April 27th 2002
March 2002 Jrobots Challenge: Results
To read the complete results of the last contest go to the Challenges page.
Here some comments follow:
During the last contest we experimented the effect of the Virtual Clock Generator on the on-line arena.
As you know, the machine dependency of Jrobots was a great problem in the past months: A lot of players complaint because their robots didn't work as they expected in the on-line arena and the winning percentages were always lower than the percentages they got off-line during the test phase.
Finally, it seems that a solution was found and I want to thank again Alan Lund and Walter Nisticò for planning the new clock that beates the time of the matches and for the code they wrote, but...
yes, there is a but: In fact, we couldn't expect that all the robots in the arena were going to react well to the virtual time. Reading the results of the latest challenge, we see that Mouth gained a placing in Single Mode and becomes the best robots in Team Mode with a convincing gap from the second placed.
The new clock gives to the robots more time to think and no more blackouts occur when the CPU is busy in other operations. The Team Mode shows clearly that the native thread scheduler gave very few time to each robot, while now all the 32 robots has enough time to think, slowing down the simulation, of course. Well, designing a Team Match with four teams of eight robots each was a poor choice and the virtual clock demonstates it with no doubts.
Slightly different behaviours apart, now we can be sure that the arena works fine in a wide range of conditions, or at least better than before.

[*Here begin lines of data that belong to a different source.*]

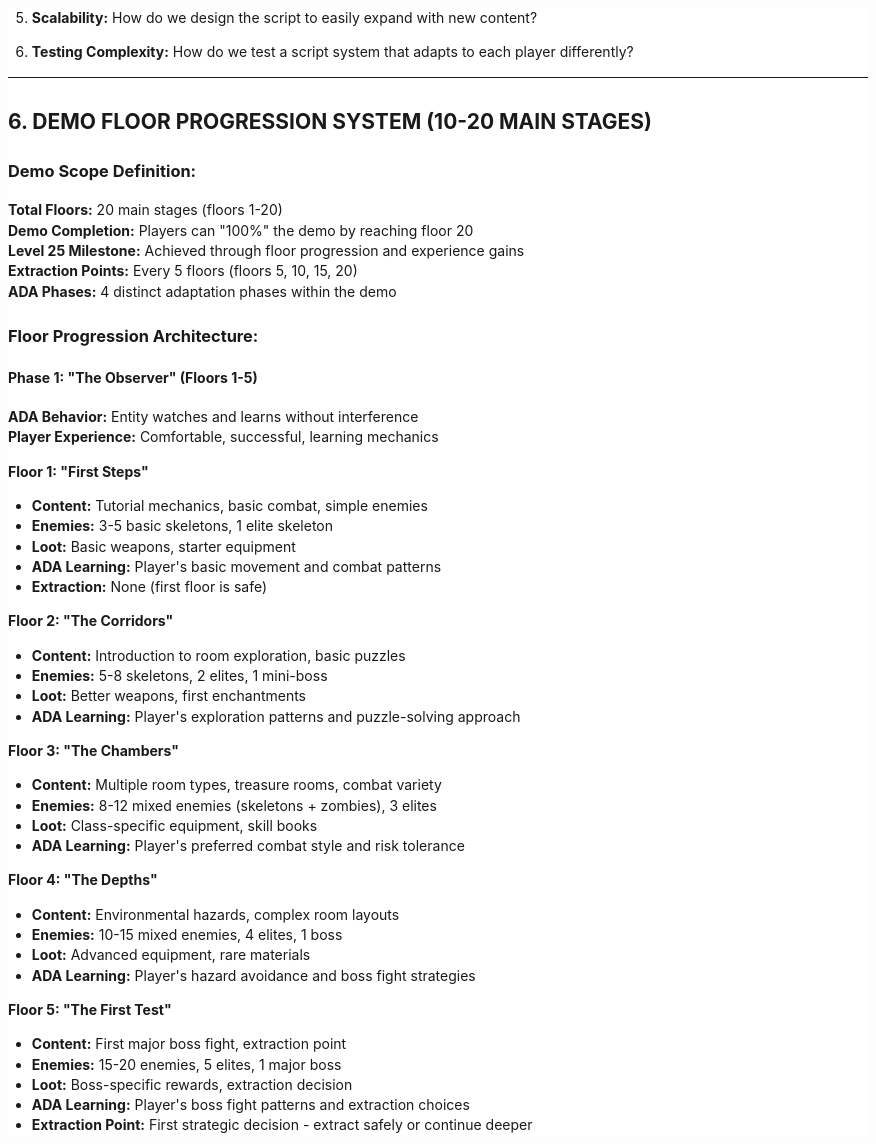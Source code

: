 5. **Scalability:** How do we design the script to easily expand with new content?

6. **Testing Complexity:** How do we test a script system that adapts to each player differently?

---

## 6. DEMO FLOOR PROGRESSION SYSTEM (10-20 MAIN STAGES)

### **Demo Scope Definition:**
**Total Floors:** 20 main stages (floors 1-20)  
**Demo Completion:** Players can "100%" the demo by reaching floor 20  
**Level 25 Milestone:** Achieved through floor progression and experience gains  
**Extraction Points:** Every 5 floors (floors 5, 10, 15, 20)  
**ADA Phases:** 4 distinct adaptation phases within the demo

### **Floor Progression Architecture:**

#### **Phase 1: "The Observer" (Floors 1-5)**
**ADA Behavior:** Entity watches and learns without interference  
**Player Experience:** Comfortable, successful, learning mechanics  

**Floor 1: "First Steps"**
- **Content:** Tutorial mechanics, basic combat, simple enemies
- **Enemies:** 3-5 basic skeletons, 1 elite skeleton
- **Loot:** Basic weapons, starter equipment
- **ADA Learning:** Player's basic movement and combat patterns
- **Extraction:** None (first floor is safe)

**Floor 2: "The Corridors"**
- **Content:** Introduction to room exploration, basic puzzles
- **Enemies:** 5-8 skeletons, 2 elites, 1 mini-boss
- **Loot:** Better weapons, first enchantments
- **ADA Learning:** Player's exploration patterns and puzzle-solving approach

**Floor 3: "The Chambers"**
- **Content:** Multiple room types, treasure rooms, combat variety
- **Enemies:** 8-12 mixed enemies (skeletons + zombies), 3 elites
- **Loot:** Class-specific equipment, skill books
- **ADA Learning:** Player's preferred combat style and risk tolerance

**Floor 4: "The Depths"**
- **Content:** Environmental hazards, complex room layouts
- **Enemies:** 10-15 mixed enemies, 4 elites, 1 boss
- **Loot:** Advanced equipment, rare materials
- **ADA Learning:** Player's hazard avoidance and boss fight strategies

**Floor 5: "The First Test"**
- **Content:** First major boss fight, extraction point
- **Enemies:** 15-20 enemies, 5 elites, 1 major boss
- **Loot:** Boss-specific rewards, extraction decision
- **ADA Learning:** Player's boss fight patterns and extraction choices
- **Extraction Point:** First strategic decision - extract safely or continue deeper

The alternative solution to the clock generator was a interpreter of Java bytecode and I'm trying to write it for JASTROBOTS. As you remember, the first version of the "JVM written in Java" was one thousand times slower than native Java: a very disappointing result. Now I've implemented a number of memory hungry optimizations and the highest speed I've reached is only 25 times slower (the test code was a cycle filled with arithmetic operations on integers, float and doubles). I think it is a good result, so this solution seems to be slower, obviously, but it is also feasible.
This month the defeated robots are: IlTristoSmorzatore (an old robot strong in Single Mode but very weak in other kind of matches), 1070bytes (the smallest effective robot around), OneEyedWilly (the ancestor of OneEyedWillyII), Parasite (that belonged to the group of the Germ-series) and, finally, the novices Malaysian and Cougar. Only 9 robots are now in the arena!
The winner of single and double category is still IonStrom and the virtual clock generator effect moved it to the second place in Team Mode, while Germ and GermPlus suffered it and lost places.
Using the Alan Lund's Watch utility (that you can download from the Files section of the mailing list), we can foresee that only 3 robots are going to survive the next challenge, if nothing new happens: They are KillerBees, Mouth and IonStrom. All the other robots can't gain the requested percentages to survive. The foresight considers a lower number of matches respect to a normal tournament (744/789/207) and I hope that the reality is going to be not so destructive.
If we run out of robots, I'm planning to organize a several months long monster summer challenge, including in the online arena all the best versions of the 131 robots that partecipated to the Jrobots Challenges in the past two years. I know it's a crazy idea, maybe even not useful or impracticable, but I'm sure that some old robot will perform better using the new simulator and I am curious to see a Jrobots all-times placing list ;-)
Now you can upload your robots to win the May 2002 Jrobots Challenge (May 4th-25th 2002) aka Only One Is Going To Survive!
April 6th 2002
- The April 2002 Jrobots Challenge starts now.
Remember that you can send your robots even in the course of the challenge, so you're never too late. The latest robots are stored in the file jjrobots_challengers.zip. You can download it to test off-line the behaviour of your robot against the other challengers. To read the results in real-time simply visit the Battle Applet page.
- Remember also that the current challenge use a virtual clock generator to beat the thinking time of the robots, so you'd better to test your old robots with the new SDK and possibly modify them to get better performances.